Wes Anderson’s ‘The French Dispatch’ Dazzles Cannes With Timothee Chalamet, a Party Bus and a Nine-Minute Standing Ovation

There were so many movie stars at the premiere of Wes Anderson’s “The French Dispatch” on Monday night at the Cannes Film Festival, it almost felt like pre-pandemic times.

The streets near the Palais were shut down. The crowds were screaming. And Timothee Chalamet, in a silver suit, cut through the July heat to sign autographs and take selfies with fans, as he playfully stuck out his tongue.

Two hours later, “The French Dispatch” had earned one of the biggest standing ovations so far at the 74th edition of Cannes. The applause continued for nine minutes for Anderson and his cast in attendance, which included Bill Murray, Owen Wilson, Tilda Swinton, Adrien Brody, Stephen Park, Benicio Del Toro and Chalamet.

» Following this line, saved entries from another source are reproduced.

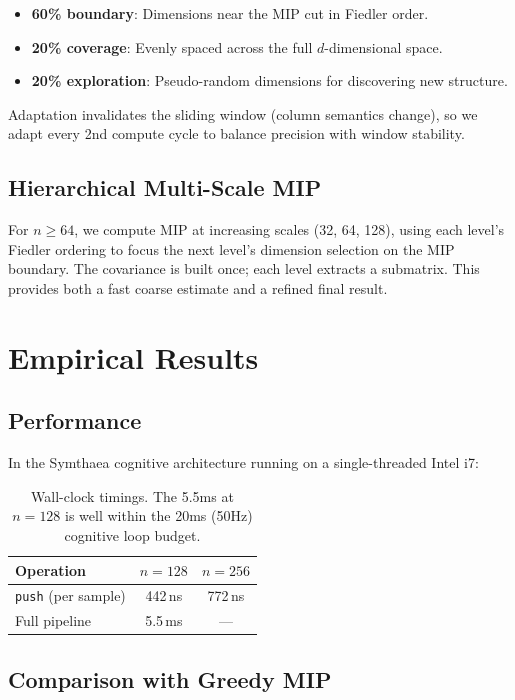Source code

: \documentclass[10pt,letterpaper]{article}
\begin{document}
\begin{itemize}[nosep]
  \item \textbf{60\% boundary}: Dimensions near the MIP cut in Fiedler order.
  \item \textbf{20\% coverage}: Evenly spaced across the full $d$-dimensional space.
  \item \textbf{20\% exploration}: Pseudo-random dimensions for discovering new structure.
\end{itemize}

Adaptation invalidates the sliding window (column semantics change), so we adapt every 2nd compute cycle to balance precision with window stability.

\subsection{Hierarchical Multi-Scale MIP}

For $n \geq 64$, we compute MIP at increasing scales (32, 64, 128), using each level's Fiedler ordering to focus the next level's dimension selection on the MIP boundary. The covariance is built once; each level extracts a submatrix. This provides both a fast coarse estimate and a refined final result.

\section{Empirical Results}

\subsection{Performance}

In the Symthaea cognitive architecture running on a single-threaded Intel i7:

\begin{table}[h]
\centering
\begin{tabular}{lcc}
\toprule
\textbf{Operation} & $n = 128$ & $n = 256$ \\
\midrule
\texttt{push} (per sample) & 442\,ns & 772\,ns \\
Full pipeline & 5.5\,ms & --- \\
\bottomrule
\end{tabular}
\caption{Wall-clock timings. The 5.5ms at $n=128$ is well within the 20ms (50Hz) cognitive loop budget.}
\end{table}

\subsection{Comparison with Greedy MIP}
\end{document}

But one actor couldn’t make the trip. Lea Seydoux was absent from the premiere, as she’s quarantining in Paris after a positive COVID-19 test.

The Searchlight release follows a weekly magazine that covers global politics, culture, art and food in a special interest section of a daily newspaper from, uh, Kansas. Murray plays a devout editor to a gang of expatriate writers who must package their final collection of stories. Through the feature write-ups, comic strips and pictorials, Anderson weaves several vignettes and plot threads.

As the night began, there were signs that this wasn’t going to be a regular Cannes premiere. Instead of a black car, the cast — along with composer Alexandre Desplat — arrived together in a giant gold party bus, escorted by French motorcycle police. Murray took off his mask (which had an imprint of a chin on it), basking in the flashing lights.

Anderson stopped his ensemble at the bottom of the carpet to take a group photo. Many of the actors also seemed to be doing their own camera work. Wilson filmed the crowds at the bottom of the carpet, and Brody pulled in Chalamet for a seflie at the top of the stairs (violating the festival’s no-selfie rule, although none of the ushers tackled his phone — as they do with regular attendees attempting the same). Swinton, who has five movies playing at Cannes, wore a pink gown with shimmering gold sequin-covered sleeves. Chalamet leaned his head on her shoulder.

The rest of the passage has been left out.